**PROBLEM DETAILS**: Could you please retype all of the data below exactly?

** LISTED RECORDS follows **

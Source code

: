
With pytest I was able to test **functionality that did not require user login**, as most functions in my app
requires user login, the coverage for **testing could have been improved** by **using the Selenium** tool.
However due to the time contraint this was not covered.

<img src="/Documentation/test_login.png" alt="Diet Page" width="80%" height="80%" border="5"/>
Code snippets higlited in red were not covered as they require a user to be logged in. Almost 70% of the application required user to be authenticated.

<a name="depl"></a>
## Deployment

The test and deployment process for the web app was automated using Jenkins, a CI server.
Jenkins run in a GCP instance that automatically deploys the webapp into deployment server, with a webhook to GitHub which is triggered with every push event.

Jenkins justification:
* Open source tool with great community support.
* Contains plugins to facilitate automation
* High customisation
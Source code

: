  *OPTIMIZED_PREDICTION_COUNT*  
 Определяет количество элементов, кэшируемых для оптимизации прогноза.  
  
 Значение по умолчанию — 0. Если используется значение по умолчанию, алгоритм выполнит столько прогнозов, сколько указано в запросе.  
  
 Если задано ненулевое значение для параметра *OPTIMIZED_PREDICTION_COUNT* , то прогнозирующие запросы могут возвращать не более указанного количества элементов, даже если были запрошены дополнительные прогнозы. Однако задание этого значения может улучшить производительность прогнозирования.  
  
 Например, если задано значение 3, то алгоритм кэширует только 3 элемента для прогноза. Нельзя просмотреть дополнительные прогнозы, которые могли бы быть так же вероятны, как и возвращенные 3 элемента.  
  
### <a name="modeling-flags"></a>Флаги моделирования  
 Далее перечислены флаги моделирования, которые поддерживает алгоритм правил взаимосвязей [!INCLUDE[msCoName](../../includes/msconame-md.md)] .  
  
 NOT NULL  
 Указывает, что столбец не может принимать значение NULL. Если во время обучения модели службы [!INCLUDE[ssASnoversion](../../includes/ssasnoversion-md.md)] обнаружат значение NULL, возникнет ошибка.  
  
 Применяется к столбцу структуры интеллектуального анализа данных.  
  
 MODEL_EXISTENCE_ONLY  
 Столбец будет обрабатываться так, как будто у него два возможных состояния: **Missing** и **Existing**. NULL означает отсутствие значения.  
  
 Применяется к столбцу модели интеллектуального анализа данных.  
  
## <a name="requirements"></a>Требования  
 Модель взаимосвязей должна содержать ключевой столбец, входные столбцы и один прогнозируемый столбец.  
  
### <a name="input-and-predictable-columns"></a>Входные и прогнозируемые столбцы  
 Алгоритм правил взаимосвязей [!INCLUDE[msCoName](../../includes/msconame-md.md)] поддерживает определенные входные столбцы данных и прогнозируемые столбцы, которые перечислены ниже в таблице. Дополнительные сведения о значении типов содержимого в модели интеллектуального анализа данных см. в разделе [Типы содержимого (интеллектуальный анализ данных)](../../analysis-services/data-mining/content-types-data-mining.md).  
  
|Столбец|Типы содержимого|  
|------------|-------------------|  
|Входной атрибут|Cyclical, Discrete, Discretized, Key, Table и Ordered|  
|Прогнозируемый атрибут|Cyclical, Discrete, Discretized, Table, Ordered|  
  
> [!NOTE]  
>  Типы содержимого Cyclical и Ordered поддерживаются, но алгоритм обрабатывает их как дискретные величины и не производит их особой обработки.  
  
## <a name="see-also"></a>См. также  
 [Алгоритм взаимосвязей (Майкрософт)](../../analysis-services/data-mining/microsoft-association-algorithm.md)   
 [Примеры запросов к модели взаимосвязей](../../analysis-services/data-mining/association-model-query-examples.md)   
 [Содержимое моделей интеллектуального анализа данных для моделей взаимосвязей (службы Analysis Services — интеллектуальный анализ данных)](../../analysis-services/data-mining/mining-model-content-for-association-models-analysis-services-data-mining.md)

** End of LISTED RECORDS **

**REPLY**:
Source code

:
With pytest I was able to test **functionality that did not require user login**, as most functions in my app
requires user login, the coverage for **testing could have been improved** by **using the Selenium** tool.
However due to the time contraint this was not covered.

<img src="/Documentation/test_login.png" alt="Diet Page" width="80%" height="80%" border="5"/>
Code snippets higlited in red were not covered as they require a user to be logged in. Almost 70% of the application required user to be authenticated.

<a name="depl"></a>
## Deployment

The test and deployment process for the web app was automated using Jenkins, a CI server.
Jenkins run in a GCP instance that automatically deploys the webapp into deployment server, with a webhook to GitHub which is triggered with every push event.

Jenkins justification:
* Open source tool with great community support.
* Contains plugins to facilitate automation
* High customisation
Source code

:  *OPTIMIZED_PREDICTION_COUNT*  
 Определяет количество элементов, кэшируемых для оптимизации прогноза.  
  
 Значение по умолчанию — 0. Если используется значение по умолчанию, алгоритм выполнит столько прогнозов, сколько указано в запросе.  
  
 Если задано ненулевое значение для параметра *OPTIMIZED_PREDICTION_COUNT* , то прогнозирующие запросы могут возвращать не более указанного количества элементов, даже если были запрошены дополнительные прогнозы. Однако задание этого значения может улучшить производительность прогнозирования.  
  
 Например, если задано значение 3, то алгоритм кэширует только 3 элемента для прогноза. Нельзя просмотреть дополнительные прогнозы, которые могли бы быть так же вероятны, как и возвращенные 3 элемента.  
  
### <a name="modeling-flags"></a>Флаги моделирования  
 Далее перечислены флаги моделирования, которые поддерживает алгоритм правил взаимосвязей [!INCLUDE[msCoName](../../includes/msconame-md.md)] .  
  
 NOT NULL  
 Указывает, что столбец не может принимать значение NULL. Если во время обучения модели службы [!INCLUDE[ssASnoversion](../../includes/ssasnoversion-md.md)] обнаружат значение NULL, возникнет ошибка.  
  
 Применяется к столбцу структуры интеллектуального анализа данных.  
  
 MODEL_EXISTENCE_ONLY  
 Столбец будет обрабатываться так, как будто у него два возможных состояния: **Missing** и **Existing**. NULL означает отсутствие значения.  
  
 Применяется к столбцу модели интеллектуального анализа данных.  
  
## <a name="requirements"></a>Требования  
 Модель взаимосвязей должна содержать ключевой столбец, входные столбцы и один прогнозируемый столбец.  
  
### <a name="input-and-predictable-columns"></a>Входные и прогнозируемые столбцы  
 Алгоритм правил взаимосвязей [!INCLUDE[msCoName](../../includes/msconame-md.md)] поддерживает определенные входные столбцы данных и прогнозируемые столбцы, которые перечислены ниже в таблице. Дополнительные сведения о значении типов содержимого в модели интеллектуального анализа данных см. в разделе [Типы содержимого (интеллектуальный анализ данных)](../../analysis-services/data-mining/content-types-data-mining.md).  
  
|Столбец|Типы содержимого|  
|------------|-------------------|  
|Входной атрибут|Cyclical, Discrete, Discretized, Key, Table и Ordered|  
|Прогнозируемый атрибут|Cyclical, Discrete, Discretized, Table, Ordered|  
  
> [!NOTE]  
>  Типы содержимого Cyclical и Ordered поддерживаются, но алгоритм обрабатывает их как дискретные величины и не производит их особой обработки.  
  
## <a name="see-also"></a>См. также  
 [Алгоритм взаимосвязей (Майкрософт)](../../analysis-services/data-mining/microsoft-association-algorithm.md)   
 [Примеры запросов к модели взаимосвязей](../../analysis-services/data-mining/association-model-query-examples.md)   
 [Содержимое моделей интеллектуального анализа данных для моделей взаимосвязей (службы Analysis Services — интеллектуальный анализ данных)](../../analysis-services/data-mining/mining-model-content-for-association-models-analysis-services-data-mining.md)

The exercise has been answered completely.